Si le manque d’espace d’apprentissage de musique tel des conservatoires a pas mal barricadé le parcours du jeune flûtiste en Haïti, il ne sera pas le cas pour les jeunes des quartiers populeux intéressés à cette tendance élitiste. « Cette musique dite de la noblesse, peut-être le cheval de batail de n’importe quel jeune passionné. Je fais de mon mieux pour la démocratiser à travers le pays à travers des écoles de musique, mais aussi des annexes », lâche Jacques tout souriant mais sous un ton engagé.

Un artiste engagé pour les causes sociales

« Depuis le séisme du 14 août qui a terrassé le grand Sud d’Haïti, je réfléchis sur comment apporter mon soutien à la population aux abois mais de façon structurelle. J’avais appris par la suite que l’école Othello Bayard avait été touchée par ce tremblement de terre et l’école a subi d’énormes pertes. Voulant apporter mon soutien, j’ai pensé de concert avec le support de quelques icônes du festival de Jazz en Haïti à organiser un levé de fonds pour pouvoir supporter financièrement l’établissement. De ce fait, nous produirons un concert le 24 novembre prochain et les fonds recueillis pour le concert serviront à effectuer des réparations au bâtiment de l’école, mais aussi à réparer certains instruments qui ont été endommagés lors du tremblement de terre ».

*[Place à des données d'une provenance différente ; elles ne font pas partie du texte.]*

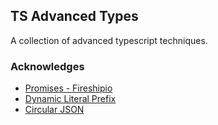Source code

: ## TS Advanced Types

A collection of advanced typescript techniques.

### Acknowledges

-   [Promises - Fireshipio](https://www.youtube.com/watch?v=ITogH7lJTyE)
-   [Dynamic Literal Prefix](https://www.youtube.com/watch?v=iCEJY9XpfG8)
-   [Circular JSON](https://developer.mozilla.org/en-US/docs/Web/JavaScript/Reference/Errors/Cyclic_object_value#examples)
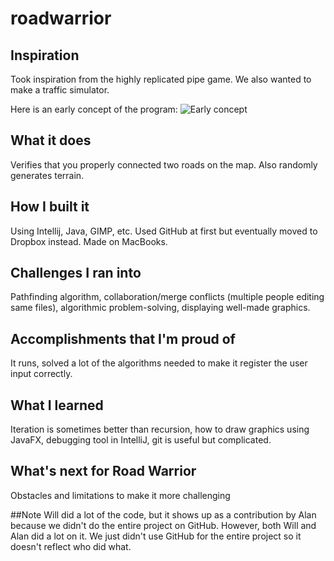 # roadwarrior
## Inspiration
Took inspiration from the highly replicated pipe game. We also wanted to make a traffic simulator. 

Here is an early concept of the program:
![](https://i.imgur.com/slbD8UU.gif "Early concept")

## What it does
Verifies that you properly connected two roads on the map. Also randomly generates terrain. 

## How I built it
Using Intellij, Java, GIMP, etc. Used GitHub at first but eventually moved to Dropbox instead. Made on MacBooks.

## Challenges I ran into
Pathfinding algorithm, collaboration/merge conflicts (multiple people editing same files), algorithmic problem-solving, displaying well-made graphics.

## Accomplishments that I'm proud of
It runs, solved a lot of the algorithms needed to make it register the user input correctly.

## What I learned
Iteration is sometimes better than recursion, how to draw graphics using JavaFX, debugging tool in IntelliJ, git is useful but complicated.

## What's next for Road Warrior
Obstacles and limitations to make it more challenging

##Note
Will did a lot of the code, but it shows up as a contribution by Alan because we didn't do the entire project on GitHub. However, both Will and Alan did a lot on it. We just didn't use GitHub for the entire project so it doesn't reflect who did what.
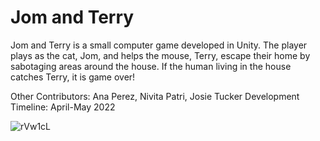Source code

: # Jom and Terry
Jom and Terry is a small computer game developed in Unity.
The player plays as the cat, Jom, and helps the mouse, Terry, escape their home by sabotaging areas around the house.
If the human living in the house catches Terry, it is game over!

Other Contributors: Ana Perez, Nivita Patri, Josie Tucker
Development Timeline: April-May 2022

![rVw1cL](https://user-images.githubusercontent.com/102738900/192165333-b7cb6517-59ba-4006-b0ea-4fc0fdae9989.jpeg)
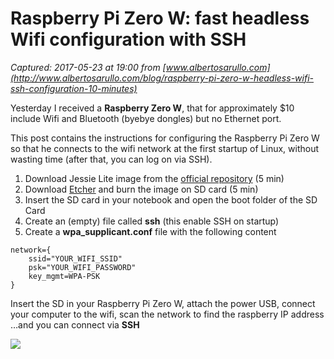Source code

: # Raspberry Pi Zero W: fast headless Wifi configuration with SSH

_Captured: 2017-05-23 at 19:00 from [www.albertosarullo.com](http://www.albertosarullo.com/blog/raspberry-pi-zero-w-headless-wifi-ssh-configuration-10-minutes)_

Yesterday I received a **Raspberry Zero W**, that for approximately $10 include Wifi and Bluetooth (byebye dongles) but no Ethernet port.

This post contains the instructions for configuring the Raspberry Pi Zero W so that he connects to the wifi network at the first startup of Linux, without wasting time (after that, you can log on via SSH).

  1. Download Jessie Lite image from the [official repository](https://www.raspberrypi.org/downloads/raspbian/) (5 min)
  2. Download [Etcher](https://etcher.io/) and burn the image on SD card (5 min)
  3. Insert the SD card in your notebook and open the boot folder of the SD Card
  4. Create an (empty) file called **ssh** (this enable SSH on startup)
  5. Create a **wpa_supplicant.conf** file with the following content
    
    
    network={
        ssid="YOUR_WIFI_SSID"
        psk="YOUR_WIFI_PASSWORD"
        key_mgmt=WPA-PSK
    }

Insert the SD in your Raspberry Pi Zero W, attach the power USB, connect your computer to the wifi, scan the network to find the raspberry IP address …and you can connect via **SSH**

![](http://www.albertosarullo.com/blog/wp-content/uploads/2017/03/IMG_20170312_213708-1024x656.jpg)
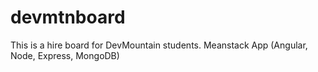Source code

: devmtnboard
===========

This is a hire board for DevMountain students. Meanstack App (Angular, Node, Express, MongoDB)
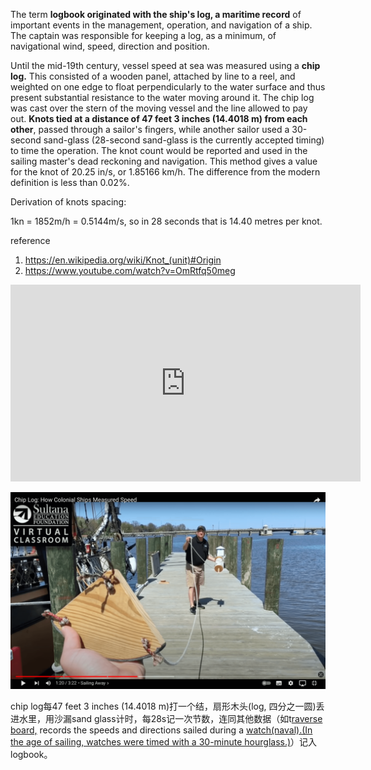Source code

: The term **logbook originated with the ship's log, a maritime record** of important events in the management, operation, and navigation of a ship. The captain was responsible for keeping a log, as a minimum, of navigational wind, speed, direction and position.

Until the mid-19th century, vessel speed at sea was measured using a **chip log.** This consisted of a wooden panel, attached by line to a reel, and weighted on one edge to float perpendicularly to the water surface and thus present substantial resistance to the water moving around it. The chip log was cast over the stern of the moving vessel and the line allowed to pay out. **Knots tied at a distance of 47 feet 3 inches (14.4018 m) from each other**, passed through a sailor's fingers, while another sailor used a 30-second sand-glass (28-second sand-glass is the currently accepted timing) to time the operation. The knot count would be reported and used in the sailing master's dead reckoning and navigation. This method gives a value for the knot of 20.25 in/s, or 1.85166 km/h. The difference from the modern definition is less than 0.02%.

Derivation of knots spacing:

1kn = 1852m/h = 0.5144m/s, so in 28 seconds that is 14.40 metres per knot.

reference
1. https://en.wikipedia.org/wiki/Knot_(unit)#Origin
2. https://www.youtube.com/watch?v=OmRtfq50meg

<iframe width="560" height="315" src="https://www.youtube.com/embed/OmRtfq50meg?si=gQyJVyBoArWQ0ZDK" title="YouTube video player" frameborder="0" allow="accelerometer; autoplay; clipboard-write; encrypted-media; gyroscope; picture-in-picture; web-share" allowfullscreen></iframe>

![chip log](/assets/chipslog.png)

chip log每47 feet 3 inches (14.4018 m)打一个结，扇形木头(log, 四分之一圆)丢进水里，用沙漏sand glass计时，每28s记一次节数，连同其他数据（如t[raverse board,](https://academic-accelerator.com/encyclopedia/zh/traverse-board) records the speeds and directions sailed during a [watch(naval).(In the age of sailing, watches were timed with a 30-minute hourglass.)](https://en.wikipedia.org/wiki/Ship%27s_bell)）记入logbook。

Selon Jacques, ce grand geste est posé dans l’unique but de prouver son engagement social envers sa communauté.

« Je suis un artiste engagé, clame-t-il ».

« Les jeunes adoptant la musique dans le sud auraient pu être des bandits. Nous sommes malheureusement dans une société où il est plus facile d’avoir accès à une arme à  feu qu’un instrument de musique. Ainsi pour protéger nos jeunes instrumentistes qui sont exposés à la violence, j’ai choisi de les supporter à ma manière afin qu’ils puissent poursuivre ce chemin plutôt qu’un autre », se réjouit Jacques.

La star qui rêve un jour de trôner aux côtés d’Emmanuel Pahud, un des plus grands noms de la planète ayant fait de la flûte un instrument phare préconise une politique culturelle structurée et adaptée. Formule qu’il traduit ainsi : « dis-moi, quelle musique tu écoutes et je te dirai qui tu es ».